In order for a production to be palimpsestic, the goal for its content must be granular. Bruns argues that granularity offers produsers a way to connect and contribute to a source or artifact in a way which is relevant to their background and knowledge. By anchoring multiplicity of viewpoints and interest to one source, content becomes more valuable, accurate and comprehensible, which is often a common goal of sources which provide information. He states it is characteristic of sources which promote produsage to be divisible into different components, each of which can be individually and independently produced by different users. This allows for the accumulation of skills and knowledge from a diverse background, rather than from a concentrated number of producers.

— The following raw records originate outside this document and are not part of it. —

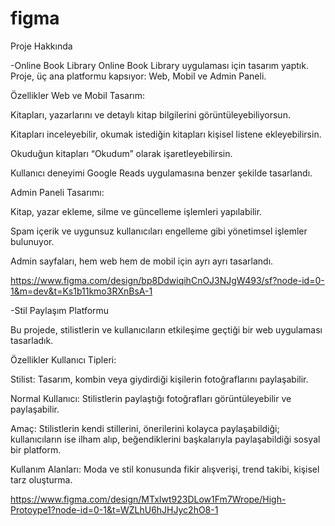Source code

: # figma 
Proje Hakkında

-Online Book Library
Online Book Library uygulaması için tasarım yaptık. Proje, üç ana platformu kapsıyor: Web, Mobil ve Admin Paneli.

Özellikler
Web ve Mobil Tasarım:

Kitapları, yazarlarını ve detaylı kitap bilgilerini görüntüleyebiliyorsun.

Kitapları inceleyebilir, okumak istediğin kitapları kişisel listene ekleyebilirsin.

Okuduğun kitapları “Okudum” olarak işaretleyebilirsin.

Kullanıcı deneyimi Google Reads uygulamasına benzer şekilde tasarlandı.

Admin Paneli Tasarımı:

Kitap, yazar ekleme, silme ve güncelleme işlemleri yapılabilir.

Spam içerik ve uygunsuz kullanıcıları engelleme gibi yönetimsel işlemler bulunuyor.

Admin sayfaları, hem web hem de mobil için ayrı ayrı tasarlandı.

https://www.figma.com/design/bp8DdwiqihCnOJ3NJgW493/sf?node-id=0-1&m=dev&t=Ks1b11kmo3RXnBsA-1

-Stil Paylaşım Platformu

Bu projede, stilistlerin ve kullanıcıların etkileşime geçtiği bir web uygulaması tasarladık.

Özellikler
Kullanıcı Tipleri:

Stilist: Tasarım, kombin veya giydirdiği kişilerin fotoğraflarını paylaşabilir.

Normal Kullanıcı: Stilistlerin paylaştığı fotoğrafları görüntüleyebilir ve paylaşabilir.

Amaç:
Stilistlerin kendi stillerini, önerilerini kolayca paylaşabildiği; kullanıcıların ise ilham alıp, beğendiklerini başkalarıyla paylaşabildiği sosyal bir platform.

Kullanım Alanları:
Moda ve stil konusunda fikir alışverişi, trend takibi, kişisel tarz oluşturma.

https://www.figma.com/design/MTxIwt923DLow1Fm7Wrope/High-Protoype1?node-id=0-1&t=WZLhU6hJHJyc2hO8-1

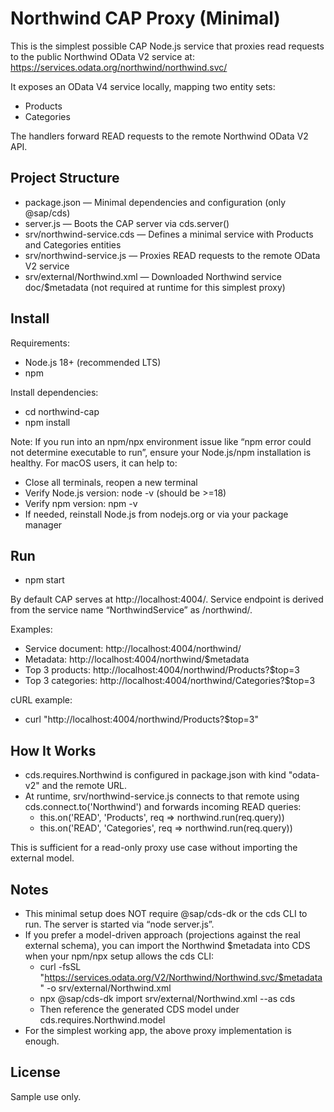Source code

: # Northwind CAP Proxy (Minimal)

This is the simplest possible CAP Node.js service that proxies read requests to the public Northwind OData V2 service at:
https://services.odata.org/northwind/northwind.svc/

It exposes an OData V4 service locally, mapping two entity sets:
- Products
- Categories

The handlers forward READ requests to the remote Northwind OData V2 API.

## Project Structure

- package.json — Minimal dependencies and configuration (only @sap/cds)
- server.js — Boots the CAP server via cds.server()
- srv/northwind-service.cds — Defines a minimal service with Products and Categories entities
- srv/northwind-service.js — Proxies READ requests to the remote OData V2 service
- srv/external/Northwind.xml — Downloaded Northwind service doc/$metadata (not required at runtime for this simplest proxy)

## Install

Requirements:
- Node.js 18+ (recommended LTS)
- npm

Install dependencies:
- cd northwind-cap
- npm install

Note: If you run into an npm/npx environment issue like “npm error could not determine executable to run”, ensure your Node.js/npm installation is healthy. For macOS users, it can help to:
- Close all terminals, reopen a new terminal
- Verify Node.js version: node -v (should be >=18)
- Verify npm version: npm -v
- If needed, reinstall Node.js from nodejs.org or via your package manager

## Run

- npm start

By default CAP serves at http://localhost:4004/.
Service endpoint is derived from the service name “NorthwindService” as /northwind/.

Examples:
- Service document: http://localhost:4004/northwind/
- Metadata: http://localhost:4004/northwind/$metadata
- Top 3 products: http://localhost:4004/northwind/Products?$top=3
- Top 3 categories: http://localhost:4004/northwind/Categories?$top=3

cURL example:
- curl "http://localhost:4004/northwind/Products?\$top=3"

## How It Works

- cds.requires.Northwind is configured in package.json with kind "odata-v2" and the remote URL.
- At runtime, srv/northwind-service.js connects to that remote using cds.connect.to('Northwind') and forwards incoming READ queries:
  - this.on('READ', 'Products', req => northwind.run(req.query))
  - this.on('READ', 'Categories', req => northwind.run(req.query))

This is sufficient for a read-only proxy use case without importing the external model.

## Notes

- This minimal setup does NOT require @sap/cds-dk or the cds CLI to run. The server is started via “node server.js”.
- If you prefer a model-driven approach (projections against the real external schema), you can import the Northwind $metadata into CDS when your npm/npx setup allows the cds CLI:
  - curl -fsSL "https://services.odata.org/V2/Northwind/Northwind.svc/$metadata" -o srv/external/Northwind.xml
  - npx @sap/cds-dk import srv/external/Northwind.xml --as cds
  - Then reference the generated CDS model under cds.requires.Northwind.model
- For the simplest working app, the above proxy implementation is enough.

## License

Sample use only.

=== Common property, individual rewards ===
Axel Bruns describes the connection between common property and individual rewards within produsage. He states that participation in produsage is motivated by the ability of individual produsers to contribute to a shared purpose. This shared purpose is represented in the ability of produsage to create motivation among produsers and that the content being worked upon remains accessible and open to everyone. In order for a diverse community to contribute and engage in produsage, there must be few obstacles that would impede their contributions. There must be plentiful and accessible existing content available for produsers to edit and contribute to, along with minimal obstacles that involve technical and legal restrictions. For example, Bruns states that when individuals engage in collaborative work, enforcing intellectual property rights may hinder them from editing or working on their peers' work. As a result, an alternative method for imposing intellectual property rights is needed in order for produsage to function efficiently. Therefore, he argues that produsers may need to declare existing content as common community property, such as through a Creative Commons license.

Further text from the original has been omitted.